* Task: The answer is a stretch of the material below, returned exactly: the line containing "### Overview", the line containing "This tutorial explains", and all lines between.

* Data records:
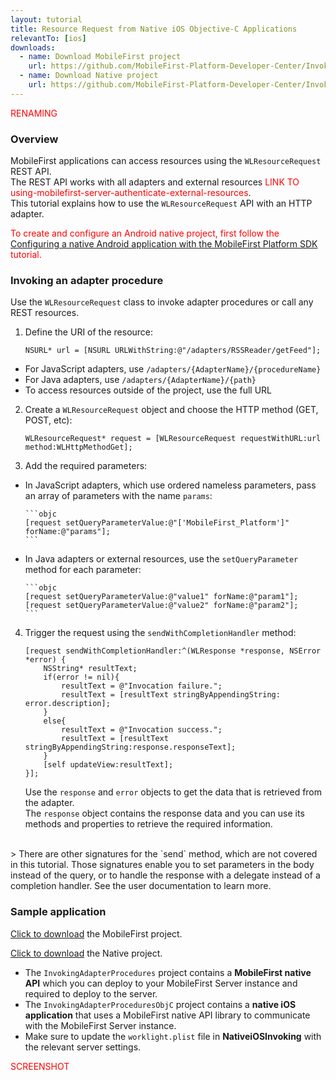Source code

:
```yaml
---
layout: tutorial
title: Resource Request from Native iOS Objective-C Applications
relevantTo: [ios]
downloads:
  - name: Download MobileFirst project
    url: https://github.com/MobileFirst-Platform-Developer-Center/InvokingAdapterProcedures
  - name: Download Native project
    url: https://github.com/MobileFirst-Platform-Developer-Center/InvokingAdapterProceduresObjC
---
```

<span style = "color:red">RENAMING</span>

### Overview
MobileFirst applications can access resources using the `WLResourceRequest` REST API.  
The REST API works with all adapters and external resources <span style = "color:red"> LINK TO using-mobilefirst-server-authenticate-external-resources</span>.  
This tutorial explains how to use the `WLResourceRequest` API with an HTTP adapter.

<span style = "color:red">To create and configure an Android native project, first follow the <a href="../../configuring-the-mfpf-sdk/configuring-a-native-android-application-with-the-mfp-sdk/">Configuring a native Android application with the MobileFirst Platform SDK</a> tutorial.</span>

### Invoking an adapter procedure
Use the `WLResourceRequest` class to invoke adapter procedures or call any REST resources.

1. Define the URI of the resource:

    ```objc
    NSURL* url = [NSURL URLWithString:@"/adapters/RSSReader/getFeed"];
    ```
  * For JavaScript adapters, use `/adapters/{AdapterName}/{procedureName}`
  * For Java adapters, use `/adapters/{AdapterName}/{path}`
  * To access resources outside of the project, use the full URL

2. Create a `WLResourceRequest` object and choose the HTTP method (GET, POST, etc):

    ```objc
    WLResourceRequest* request = [WLResourceRequest requestWithURL:url method:WLHttpMethodGet];
    ```
3. Add the required parameters:
  * In JavaScript adapters, which use ordered nameless parameters, pass an array of parameters with the name `params`:

        ```objc
        [request setQueryParameterValue:@"['MobileFirst_Platform']" forName:@"params"];
        ```
  * In Java adapters or external resources, use the `setQueryParameter` method for each parameter:

        ```objc
        [request setQueryParameterValue:@"value1" forName:@"param1"];
        [request setQueryParameterValue:@"value2" forName:@"param2"];
        ```
4. Trigger the request using the `sendWithCompletionHandler` method:

    ```objc
    [request sendWithCompletionHandler:^(WLResponse *response, NSError *error) {
        NSString* resultText;
        if(error != nil){
            resultText = @"Invocation failure.";
            resultText = [resultText stringByAppendingString: error.description];
        }
        else{
            resultText = @"Invocation success.";
            resultText = [resultText stringByAppendingString:response.responseText];
        }
        [self updateView:resultText];
    }];
    ```
    Use the `response` and `error` objects to get the data that is retrieved from the adapter.  
    The `response` object contains the response data and you can use its methods and properties to retrieve the required information.
</br>
> There are other signatures for the `send` method, which are not covered in this tutorial. Those signatures enable you to set parameters in the body instead of the query, or to handle the response with a delegate instead of a completion handler. See the user documentation to learn more.

### Sample application
[Click to download](https://github.com/MobileFirst-Platform-Developer-Center/InvokingAdapterProcedures) the MobileFirst project.

[Click to download](https://github.com/MobileFirst-Platform-Developer-Center/InvokingAdapterProceduresObjC) the Native project.


* The `InvokingAdapterProcedures` project contains a **MobileFirst native API** which you can deploy to your MobileFirst Server instance and required to deploy to the server.
* The `InvokingAdapterProceduresObjC` project contains a **native iOS application** that uses a MobileFirst native API library to communicate with the MobileFirst Server instance.
* Make sure to update the `worklight.plist` file in **NativeiOSInvoking** with the relevant server settings.

<span style = "color:red">SCREENSHOT</span>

* Output below:
### Overview
MobileFirst applications can access resources using the `WLResourceRequest` REST API.  
The REST API works with all adapters and external resources <span style = "color:red"> LINK TO using-mobilefirst-server-authenticate-external-resources</span>.  
This tutorial explains how to use the `WLResourceRequest` API with an HTTP adapter.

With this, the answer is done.